New legislation in force as of January will bring an “unchartered territory” for most Bermuda organisations, according to a global offshore law firm.

Businesses will be required to make disclosures to individuals or organisations under the penalty of law.

The near century old Conyers, the first offshore law firm in Bermuda, referred to the fast approaching January 1 implementation of the Personal Information Protection Act 2016, and “the brave new world of individual rights requests”.

Conyers lawyers Andrew Barnes and Julie McLean stated in an article just recently republished in JD Supra that Bermuda based organisations from small businesses to multinationals, should be busy preparing for Pipa compliance.

It requires organisations to be ready to receive, process and respond to rights requests from individuals.

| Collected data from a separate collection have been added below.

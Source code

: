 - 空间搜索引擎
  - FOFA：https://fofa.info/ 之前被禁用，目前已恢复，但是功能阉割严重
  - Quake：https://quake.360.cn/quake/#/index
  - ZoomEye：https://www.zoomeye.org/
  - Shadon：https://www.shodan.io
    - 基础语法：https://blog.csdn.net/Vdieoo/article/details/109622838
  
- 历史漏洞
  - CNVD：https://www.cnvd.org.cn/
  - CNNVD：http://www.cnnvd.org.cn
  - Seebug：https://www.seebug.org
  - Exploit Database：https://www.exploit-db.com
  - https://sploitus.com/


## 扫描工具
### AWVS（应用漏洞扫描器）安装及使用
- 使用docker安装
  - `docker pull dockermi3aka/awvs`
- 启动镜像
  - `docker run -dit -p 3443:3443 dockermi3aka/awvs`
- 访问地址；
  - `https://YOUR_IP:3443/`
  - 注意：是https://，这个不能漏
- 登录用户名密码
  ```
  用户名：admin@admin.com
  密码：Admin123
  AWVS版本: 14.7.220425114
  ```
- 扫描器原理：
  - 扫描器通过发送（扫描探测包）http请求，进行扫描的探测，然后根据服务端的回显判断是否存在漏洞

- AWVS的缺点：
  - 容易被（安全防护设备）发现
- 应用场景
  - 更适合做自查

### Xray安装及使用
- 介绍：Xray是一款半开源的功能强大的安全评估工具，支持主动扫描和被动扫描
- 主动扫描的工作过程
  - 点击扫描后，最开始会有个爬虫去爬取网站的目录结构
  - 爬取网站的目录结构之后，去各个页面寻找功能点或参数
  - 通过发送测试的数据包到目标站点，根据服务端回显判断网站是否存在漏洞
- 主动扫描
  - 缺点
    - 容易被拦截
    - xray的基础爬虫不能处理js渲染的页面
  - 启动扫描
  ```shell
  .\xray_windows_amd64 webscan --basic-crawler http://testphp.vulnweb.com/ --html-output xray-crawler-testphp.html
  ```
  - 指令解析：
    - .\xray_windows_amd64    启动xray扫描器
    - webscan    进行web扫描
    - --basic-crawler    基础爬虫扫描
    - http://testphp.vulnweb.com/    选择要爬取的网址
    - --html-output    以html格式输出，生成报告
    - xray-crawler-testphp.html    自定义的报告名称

Companies will be required upon request to provide access to what information a company has on the individual, the purpose for which it is being used, the names, types of persons and circumstances in which that personal information is being disclosed.

Requests can also be made to correct errors or omissions in the information and erase or destroy such personal information where it is no longer relevant for the purposes of its original use.

Companies should also avoid using personal information for advertising, marketing or public relations purposes, or where using personal information could cause substantial damage or distress to an individual.

The article notes that any rights request must be in writing, and must include sufficient detail to enable an organisation with a reasonable effort to identify the personal information in the request.

Requests can also come from a third party such as a relative or lawyer on an individual’s behalf.

Information access may be refused if protected by legal privilege or if it would disclose confidential commercial information.

Rights requests must be promptly acknowledged, and the response made within 45 days, although extensions are possible.

The article continues: “Your organisation may also charge a fee for a rights request [up to prescribed a maximum to be determined by the Privacy Commissioner], however you cannot charge if the request is to correct incorrect information.

“Most importantly, your organisation does not need to comply with ‘manifestly unreasonable’ requests, and what constitutes such will be on a case-by-case basis for which you will need to be able to justify your rationale to the individual and the Privacy Commissioner.

“As practical considerations for responding to rights requests, your organisation should verify the identity of the individual making the request, and if valid, appropriately and securely provide the individual with the requested information.

“While Pipa’s requirements may initially appear burdensome, particularly for small to medium businesses and non-profit organisations, it is important to bear in mind that Pipa is underpinned by the principles of proportionality and reasonableness as well as a risk-based approach.”